== Source data ==
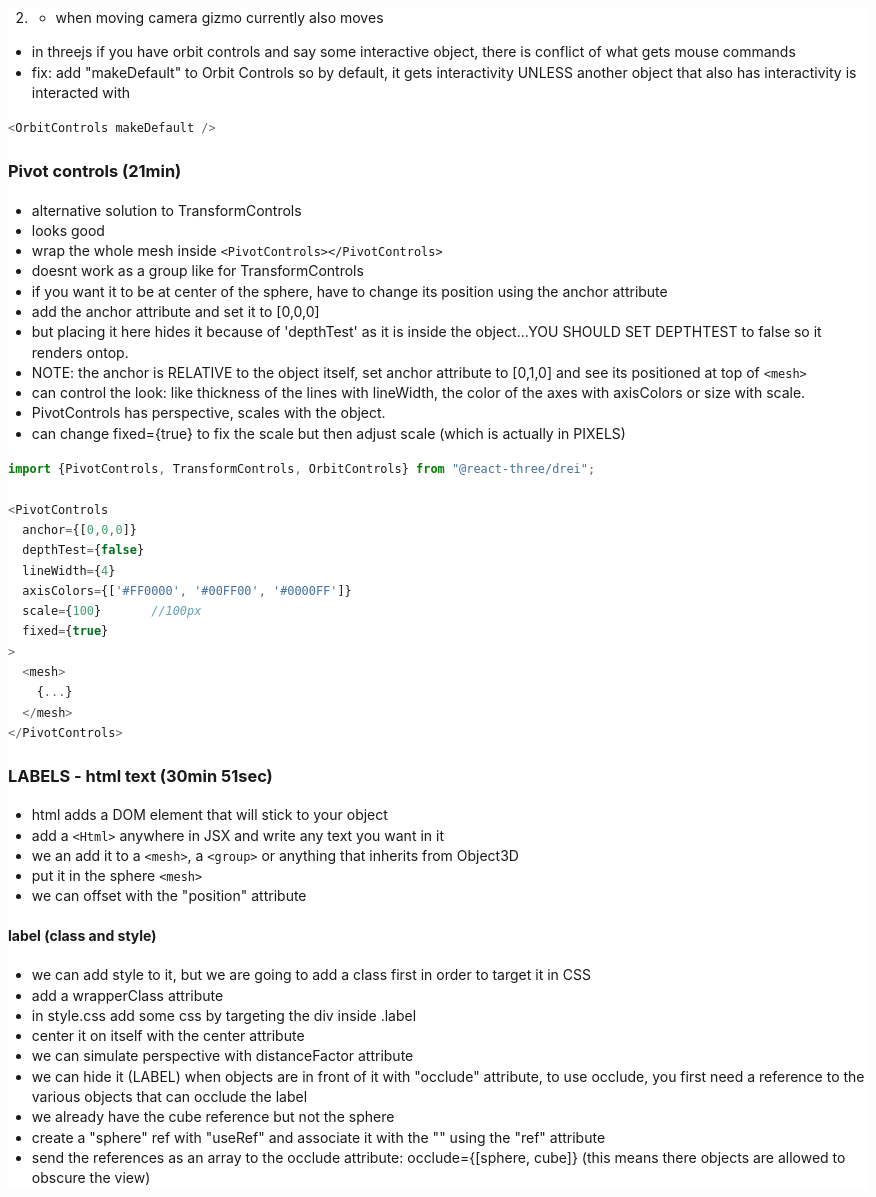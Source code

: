 2. - when moving camera gizmo currently also moves
  - in threejs if you have orbit controls and say some interactive object, there is conflict of what gets mouse commands
  - fix: add "makeDefault" to Orbit Controls so by default, it gets interactivity UNLESS another object that also has interactivity is interacted with

```js
<OrbitControls makeDefault />
```  

### Pivot controls (21min)
- alternative solution to TransformControls 
- looks good
- wrap the whole mesh inside `<PivotControls></PivotControls>`
- doesnt work as a group like for TransformControls
- if you want it to be at center of the sphere, have to change its position using the anchor attribute
- add the anchor attribute and set it to [0,0,0]
- but placing it here hides it because of 'depthTest' as it is inside the object...YOU SHOULD SET DEPTHTEST to false so it renders ontop.
- NOTE: the anchor is RELATIVE to the object itself, set anchor attribute to [0,1,0] and see its positioned at top of `<mesh>`
- can control the look: like thickness of the lines with lineWidth, the color of the axes with axisColors or size with scale.
- PivotControls has perspective, scales with the object.
- can change fixed={true} to fix the scale but then adjust scale (which is actually in PIXELS)

```js
import {PivotControls, TransformControls, OrbitControls} from "@react-three/drei";

<PivotControls 
  anchor={[0,0,0]} 
  depthTest={false}
  lineWidth={4}
  axisColors={['#FF0000', '#00FF00', '#0000FF']}
  scale={100}       //100px
  fixed={true}
>
  <mesh>
    {...}
  </mesh>
</PivotControls>
```

### LABELS - html text (30min 51sec)
- html adds a DOM element that will stick to your object
- add a `<Html>` anywhere in JSX and write any text you want in it
- we an add it to a `<mesh>`, a `<group>` or anything that inherits from Object3D
- put it in the sphere `<mesh>`
- we can offset with the "position" attribute
#### label (class and style)
- we can add style to it, but we are going to add a class first in order to target it in CSS
- add a wrapperClass attribute
- in style.css add some css by targeting the div inside .label
- center it on itself with the center attribute
- we can simulate perspective with distanceFactor attribute
- we can hide it (LABEL) when objects are in front of it with "occlude" attribute, to use occlude, you first need a reference to the various objects that can occlude the label
- we already have the cube reference but not the sphere
- create a "sphere" ref with "useRef" and associate it with the "<mesh>" using the "ref" attribute
- send the references as an array to the occlude attribute: occlude={[sphere, cube]} (this means there objects are allowed to obscure the view)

== Activity ==
Repeat the preceding records exactly but drop the images.

== Answer space ==
Source code

: 2. - when moving camera gizmo currently also moves
  - in threejs if you have orbit controls and say some interactive object, there is conflict of what gets mouse commands
  - fix: add "makeDefault" to Orbit Controls so by default, it gets interactivity UNLESS another object that also has interactivity is interacted with

```js
<OrbitControls makeDefault />
```  

### Pivot controls (21min)
- alternative solution to TransformControls 
- looks good
- wrap the whole mesh inside `<PivotControls></PivotControls>`
- doesnt work as a group like for TransformControls
- if you want it to be at center of the sphere, have to change its position using the anchor attribute
- add the anchor attribute and set it to [0,0,0]
- but placing it here hides it because of 'depthTest' as it is inside the object...YOU SHOULD SET DEPTHTEST to false so it renders ontop.
- NOTE: the anchor is RELATIVE to the object itself, set anchor attribute to [0,1,0] and see its positioned at top of `<mesh>`
- can control the look: like thickness of the lines with lineWidth, the color of the axes with axisColors or size with scale.
- PivotControls has perspective, scales with the object.
- can change fixed={true} to fix the scale but then adjust scale (which is actually in PIXELS)

```js
import {PivotControls, TransformControls, OrbitControls} from "@react-three/drei";

<PivotControls 
  anchor={[0,0,0]} 
  depthTest={false}
  lineWidth={4}
  axisColors={['#FF0000', '#00FF00', '#0000FF']}
  scale={100}       //100px
  fixed={true}
>
  <mesh>
    {...}
  </mesh>
</PivotControls>
```

### LABELS - html text (30min 51sec)
- html adds a DOM element that will stick to your object
- add a `<Html>` anywhere in JSX and write any text you want in it
- we an add it to a `<mesh>`, a `<group>` or anything that inherits from Object3D
- put it in the sphere `<mesh>`
- we can offset with the "position" attribute
#### label (class and style)
- we can add style to it, but we are going to add a class first in order to target it in CSS
- add a wrapperClass attribute
- in style.css add some css by targeting the div inside .label
- center it on itself with the center attribute
- we can simulate perspective with distanceFactor attribute
- we can hide it (LABEL) when objects are in front of it with "occlude" attribute, to use occlude, you first need a reference to the various objects that can occlude the label
- we already have the cube reference but not the sphere
- create a "sphere" ref with "useRef" and associate it with the "<mesh>" using the "ref" attribute
- send the references as an array to the occlude attribute: occlude={[sphere, cube]} (this means there objects are allowed to obscure the view)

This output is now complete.